Below are the entries; return every line among them that holds the word "target".

(Dataset items)
:::
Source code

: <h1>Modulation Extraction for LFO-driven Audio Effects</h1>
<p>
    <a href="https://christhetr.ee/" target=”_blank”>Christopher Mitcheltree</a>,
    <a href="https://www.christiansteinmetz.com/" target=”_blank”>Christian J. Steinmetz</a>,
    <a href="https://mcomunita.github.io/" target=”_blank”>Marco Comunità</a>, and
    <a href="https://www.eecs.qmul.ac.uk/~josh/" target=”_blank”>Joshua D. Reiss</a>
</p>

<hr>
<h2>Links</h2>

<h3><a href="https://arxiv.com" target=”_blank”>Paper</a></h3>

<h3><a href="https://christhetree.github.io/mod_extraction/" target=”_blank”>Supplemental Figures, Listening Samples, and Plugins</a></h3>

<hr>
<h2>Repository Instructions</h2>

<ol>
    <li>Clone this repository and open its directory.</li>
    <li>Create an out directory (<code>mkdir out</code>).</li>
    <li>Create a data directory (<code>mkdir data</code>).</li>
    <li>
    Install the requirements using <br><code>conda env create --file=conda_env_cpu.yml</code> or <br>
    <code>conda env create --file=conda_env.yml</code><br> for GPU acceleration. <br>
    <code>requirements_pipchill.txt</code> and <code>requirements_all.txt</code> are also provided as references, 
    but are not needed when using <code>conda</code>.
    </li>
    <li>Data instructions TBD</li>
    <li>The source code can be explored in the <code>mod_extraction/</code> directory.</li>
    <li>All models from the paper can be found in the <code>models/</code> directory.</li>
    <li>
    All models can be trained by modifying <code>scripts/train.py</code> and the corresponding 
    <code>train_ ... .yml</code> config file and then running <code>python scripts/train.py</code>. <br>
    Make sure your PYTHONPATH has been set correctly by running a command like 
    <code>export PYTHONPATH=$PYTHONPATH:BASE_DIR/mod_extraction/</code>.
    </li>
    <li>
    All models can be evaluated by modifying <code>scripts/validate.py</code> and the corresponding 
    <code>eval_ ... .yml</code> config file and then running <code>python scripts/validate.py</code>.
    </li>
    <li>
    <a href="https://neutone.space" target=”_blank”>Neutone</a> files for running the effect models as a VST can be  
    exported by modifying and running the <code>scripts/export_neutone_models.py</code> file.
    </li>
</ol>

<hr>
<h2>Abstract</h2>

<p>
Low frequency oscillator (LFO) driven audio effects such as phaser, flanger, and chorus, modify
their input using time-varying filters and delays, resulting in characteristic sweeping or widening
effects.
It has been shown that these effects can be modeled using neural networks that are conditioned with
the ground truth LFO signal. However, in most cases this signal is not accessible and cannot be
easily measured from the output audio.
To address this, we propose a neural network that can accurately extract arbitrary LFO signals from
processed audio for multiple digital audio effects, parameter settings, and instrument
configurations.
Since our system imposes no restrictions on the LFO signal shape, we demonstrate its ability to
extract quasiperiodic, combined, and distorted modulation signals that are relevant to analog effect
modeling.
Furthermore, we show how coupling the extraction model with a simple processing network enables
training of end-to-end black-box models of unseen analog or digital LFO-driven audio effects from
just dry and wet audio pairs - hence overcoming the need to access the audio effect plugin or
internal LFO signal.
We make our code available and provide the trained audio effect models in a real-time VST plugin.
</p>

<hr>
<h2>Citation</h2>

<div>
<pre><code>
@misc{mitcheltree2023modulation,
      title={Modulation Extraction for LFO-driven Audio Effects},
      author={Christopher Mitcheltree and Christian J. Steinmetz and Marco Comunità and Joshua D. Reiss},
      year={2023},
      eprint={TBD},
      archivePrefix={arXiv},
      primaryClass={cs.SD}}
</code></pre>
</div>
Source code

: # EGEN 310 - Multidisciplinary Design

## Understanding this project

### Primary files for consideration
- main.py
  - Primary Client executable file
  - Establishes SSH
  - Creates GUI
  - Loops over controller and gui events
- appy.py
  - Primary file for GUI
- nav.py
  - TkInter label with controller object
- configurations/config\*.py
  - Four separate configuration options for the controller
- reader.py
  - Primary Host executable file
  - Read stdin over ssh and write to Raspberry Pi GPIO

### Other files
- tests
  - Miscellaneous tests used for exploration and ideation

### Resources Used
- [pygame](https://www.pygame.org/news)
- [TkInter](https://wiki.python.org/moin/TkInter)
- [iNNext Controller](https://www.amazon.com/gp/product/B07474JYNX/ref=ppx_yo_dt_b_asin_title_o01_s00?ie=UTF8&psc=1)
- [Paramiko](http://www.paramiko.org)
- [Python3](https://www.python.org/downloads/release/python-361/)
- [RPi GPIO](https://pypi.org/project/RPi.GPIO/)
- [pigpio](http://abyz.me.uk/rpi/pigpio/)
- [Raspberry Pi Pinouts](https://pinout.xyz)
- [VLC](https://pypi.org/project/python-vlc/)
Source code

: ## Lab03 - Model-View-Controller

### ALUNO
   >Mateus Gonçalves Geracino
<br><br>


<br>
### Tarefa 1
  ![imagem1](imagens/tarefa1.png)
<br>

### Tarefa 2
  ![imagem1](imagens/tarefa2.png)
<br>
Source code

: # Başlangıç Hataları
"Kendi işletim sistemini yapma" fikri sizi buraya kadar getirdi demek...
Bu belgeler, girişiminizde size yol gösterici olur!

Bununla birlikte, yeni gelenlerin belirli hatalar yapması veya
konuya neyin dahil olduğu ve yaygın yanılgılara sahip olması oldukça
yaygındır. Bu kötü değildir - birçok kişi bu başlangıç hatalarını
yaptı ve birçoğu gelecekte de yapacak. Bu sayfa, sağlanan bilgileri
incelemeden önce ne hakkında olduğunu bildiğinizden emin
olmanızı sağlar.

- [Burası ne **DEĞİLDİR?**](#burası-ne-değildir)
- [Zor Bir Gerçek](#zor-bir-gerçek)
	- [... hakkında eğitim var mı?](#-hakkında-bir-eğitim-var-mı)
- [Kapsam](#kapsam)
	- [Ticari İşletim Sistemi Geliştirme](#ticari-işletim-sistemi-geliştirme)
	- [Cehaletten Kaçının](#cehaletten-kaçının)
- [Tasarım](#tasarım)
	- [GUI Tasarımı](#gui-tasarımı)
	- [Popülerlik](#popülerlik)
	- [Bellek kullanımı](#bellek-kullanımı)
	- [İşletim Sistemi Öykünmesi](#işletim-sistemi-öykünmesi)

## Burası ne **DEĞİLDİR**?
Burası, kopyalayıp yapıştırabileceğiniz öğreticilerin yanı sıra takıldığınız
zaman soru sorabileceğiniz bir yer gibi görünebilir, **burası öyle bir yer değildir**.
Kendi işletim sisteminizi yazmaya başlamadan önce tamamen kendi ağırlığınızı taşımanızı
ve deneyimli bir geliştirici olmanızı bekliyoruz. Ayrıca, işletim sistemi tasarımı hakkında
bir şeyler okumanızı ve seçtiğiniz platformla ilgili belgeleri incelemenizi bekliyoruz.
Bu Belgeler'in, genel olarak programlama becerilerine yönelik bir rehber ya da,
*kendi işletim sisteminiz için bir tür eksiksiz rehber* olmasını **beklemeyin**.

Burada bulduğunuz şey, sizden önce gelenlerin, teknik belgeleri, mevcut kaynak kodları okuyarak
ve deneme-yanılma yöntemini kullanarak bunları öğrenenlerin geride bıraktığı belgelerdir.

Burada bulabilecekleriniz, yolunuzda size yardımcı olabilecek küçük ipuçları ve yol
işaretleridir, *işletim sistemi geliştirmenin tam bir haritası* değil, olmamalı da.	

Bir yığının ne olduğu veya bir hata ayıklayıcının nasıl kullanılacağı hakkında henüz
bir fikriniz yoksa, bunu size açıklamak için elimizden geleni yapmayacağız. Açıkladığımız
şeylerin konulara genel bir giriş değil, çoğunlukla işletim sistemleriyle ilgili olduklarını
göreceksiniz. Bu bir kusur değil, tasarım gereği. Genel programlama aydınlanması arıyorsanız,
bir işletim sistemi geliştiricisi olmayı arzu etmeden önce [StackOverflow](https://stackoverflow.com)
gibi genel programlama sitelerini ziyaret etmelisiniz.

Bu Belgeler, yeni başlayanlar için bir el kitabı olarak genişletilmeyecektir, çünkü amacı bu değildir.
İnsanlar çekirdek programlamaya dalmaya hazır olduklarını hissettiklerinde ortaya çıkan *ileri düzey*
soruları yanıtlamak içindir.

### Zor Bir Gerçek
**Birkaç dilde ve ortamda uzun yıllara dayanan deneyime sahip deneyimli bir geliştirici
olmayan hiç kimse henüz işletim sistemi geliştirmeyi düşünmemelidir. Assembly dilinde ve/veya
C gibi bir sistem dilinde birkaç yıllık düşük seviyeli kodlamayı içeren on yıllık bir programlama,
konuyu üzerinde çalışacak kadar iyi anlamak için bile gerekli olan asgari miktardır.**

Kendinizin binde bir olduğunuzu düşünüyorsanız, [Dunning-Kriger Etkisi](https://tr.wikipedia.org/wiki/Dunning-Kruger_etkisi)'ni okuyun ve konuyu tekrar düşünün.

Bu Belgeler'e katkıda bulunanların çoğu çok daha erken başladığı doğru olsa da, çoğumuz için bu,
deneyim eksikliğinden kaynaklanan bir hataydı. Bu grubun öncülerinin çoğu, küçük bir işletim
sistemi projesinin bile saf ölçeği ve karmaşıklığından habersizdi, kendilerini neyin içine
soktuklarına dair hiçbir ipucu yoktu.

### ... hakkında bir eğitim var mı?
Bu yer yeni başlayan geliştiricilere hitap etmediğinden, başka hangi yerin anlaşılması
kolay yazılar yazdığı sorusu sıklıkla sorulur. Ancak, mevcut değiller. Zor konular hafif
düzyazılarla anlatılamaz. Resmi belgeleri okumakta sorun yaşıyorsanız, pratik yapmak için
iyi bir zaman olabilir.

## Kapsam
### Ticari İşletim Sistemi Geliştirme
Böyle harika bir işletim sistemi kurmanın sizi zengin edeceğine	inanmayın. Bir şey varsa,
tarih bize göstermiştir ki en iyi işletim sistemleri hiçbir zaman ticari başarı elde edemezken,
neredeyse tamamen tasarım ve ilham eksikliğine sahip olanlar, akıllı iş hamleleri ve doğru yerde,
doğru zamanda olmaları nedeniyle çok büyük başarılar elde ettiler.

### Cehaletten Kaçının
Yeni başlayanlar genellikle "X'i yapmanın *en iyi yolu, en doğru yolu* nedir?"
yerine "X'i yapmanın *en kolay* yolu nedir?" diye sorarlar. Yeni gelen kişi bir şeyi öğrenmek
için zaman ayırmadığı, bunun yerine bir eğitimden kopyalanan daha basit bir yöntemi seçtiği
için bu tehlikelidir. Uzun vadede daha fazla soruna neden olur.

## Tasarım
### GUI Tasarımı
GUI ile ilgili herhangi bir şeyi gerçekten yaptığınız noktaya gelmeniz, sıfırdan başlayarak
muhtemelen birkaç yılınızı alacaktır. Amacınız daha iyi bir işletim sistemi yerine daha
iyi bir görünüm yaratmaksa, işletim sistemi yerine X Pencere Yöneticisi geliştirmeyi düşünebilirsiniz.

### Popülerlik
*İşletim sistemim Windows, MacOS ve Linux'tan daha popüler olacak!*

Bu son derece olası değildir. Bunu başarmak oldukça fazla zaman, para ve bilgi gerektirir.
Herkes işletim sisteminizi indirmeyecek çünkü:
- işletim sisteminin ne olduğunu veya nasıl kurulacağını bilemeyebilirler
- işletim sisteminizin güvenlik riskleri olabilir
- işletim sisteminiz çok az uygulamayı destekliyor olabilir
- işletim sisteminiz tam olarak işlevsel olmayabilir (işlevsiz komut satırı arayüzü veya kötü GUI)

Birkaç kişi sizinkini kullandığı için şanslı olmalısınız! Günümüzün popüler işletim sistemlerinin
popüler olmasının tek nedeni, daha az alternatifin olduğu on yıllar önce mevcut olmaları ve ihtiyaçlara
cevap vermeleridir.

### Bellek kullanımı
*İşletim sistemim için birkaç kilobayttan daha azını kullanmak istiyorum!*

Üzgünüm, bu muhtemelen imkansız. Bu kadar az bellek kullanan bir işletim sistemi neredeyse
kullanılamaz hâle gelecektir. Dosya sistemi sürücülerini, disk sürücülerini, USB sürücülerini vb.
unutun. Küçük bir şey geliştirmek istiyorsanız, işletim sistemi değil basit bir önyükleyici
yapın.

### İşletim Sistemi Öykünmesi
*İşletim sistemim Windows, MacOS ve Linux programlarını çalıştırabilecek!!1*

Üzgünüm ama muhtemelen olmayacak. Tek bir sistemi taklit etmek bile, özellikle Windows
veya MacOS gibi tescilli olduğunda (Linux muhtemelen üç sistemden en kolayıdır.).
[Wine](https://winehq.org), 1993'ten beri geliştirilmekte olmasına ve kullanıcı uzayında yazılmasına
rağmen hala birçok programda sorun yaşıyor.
:::
Answer to this task
    <a href="https://christhetr.ee/" target=”_blank”>Christopher Mitcheltree</a>,
    <a href="https://www.christiansteinmetz.com/" target=”_blank”>Christian J. Steinmetz</a>,
    <a href="https://mcomunita.github.io/" target=”_blank”>Marco Comunità</a>, and
    <a href="https://www.eecs.qmul.ac.uk/~josh/" target=”_blank”>Joshua D. Reiss</a>
<h3><a href="https://arxiv.com" target=”_blank”>Paper</a></h3>
<h3><a href="https://christhetree.github.io/mod_extraction/" target=”_blank”>Supplemental Figures, Listening Samples, and Plugins</a></h3>
    <a href="https://neutone.space" target=”_blank”>Neutone</a> files for running the effect models as a VST can be  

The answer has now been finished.